Exercise:
Scan the data below. Pull out each line where "filestore" occurs.

-------------------------

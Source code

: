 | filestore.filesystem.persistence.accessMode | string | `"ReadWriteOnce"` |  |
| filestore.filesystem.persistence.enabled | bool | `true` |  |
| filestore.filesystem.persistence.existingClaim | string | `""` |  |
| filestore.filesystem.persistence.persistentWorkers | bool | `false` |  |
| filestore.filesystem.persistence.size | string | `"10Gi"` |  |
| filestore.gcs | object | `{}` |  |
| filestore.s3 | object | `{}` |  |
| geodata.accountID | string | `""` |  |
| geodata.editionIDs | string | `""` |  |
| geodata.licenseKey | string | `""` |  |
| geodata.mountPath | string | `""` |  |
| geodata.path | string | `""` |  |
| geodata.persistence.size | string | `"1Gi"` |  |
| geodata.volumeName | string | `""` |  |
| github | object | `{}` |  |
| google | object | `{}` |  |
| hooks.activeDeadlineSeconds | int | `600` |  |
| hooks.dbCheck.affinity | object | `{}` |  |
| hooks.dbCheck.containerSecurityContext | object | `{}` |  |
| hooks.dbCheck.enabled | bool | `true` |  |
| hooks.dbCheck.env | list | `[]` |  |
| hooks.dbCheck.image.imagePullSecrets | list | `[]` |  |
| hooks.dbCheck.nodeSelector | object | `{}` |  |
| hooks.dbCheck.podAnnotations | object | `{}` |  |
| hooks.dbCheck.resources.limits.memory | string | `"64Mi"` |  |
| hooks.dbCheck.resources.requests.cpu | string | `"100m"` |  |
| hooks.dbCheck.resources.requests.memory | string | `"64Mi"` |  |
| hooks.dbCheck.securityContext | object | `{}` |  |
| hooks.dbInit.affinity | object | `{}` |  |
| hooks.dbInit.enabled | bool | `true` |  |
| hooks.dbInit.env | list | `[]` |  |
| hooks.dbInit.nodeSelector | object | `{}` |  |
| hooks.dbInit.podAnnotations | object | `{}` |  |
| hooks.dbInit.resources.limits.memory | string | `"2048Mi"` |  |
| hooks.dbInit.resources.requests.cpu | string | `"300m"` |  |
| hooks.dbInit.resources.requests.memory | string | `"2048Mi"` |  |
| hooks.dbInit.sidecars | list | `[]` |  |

-------------------------

Problem solution:
: | filestore.filesystem.persistence.accessMode | string | `"ReadWriteOnce"` |  |
| filestore.filesystem.persistence.enabled | bool | `true` |  |
| filestore.filesystem.persistence.existingClaim | string | `""` |  |
| filestore.filesystem.persistence.persistentWorkers | bool | `false` |  |
| filestore.filesystem.persistence.size | string | `"10Gi"` |  |
| filestore.gcs | object | `{}` |  |
| filestore.s3 | object | `{}` |  |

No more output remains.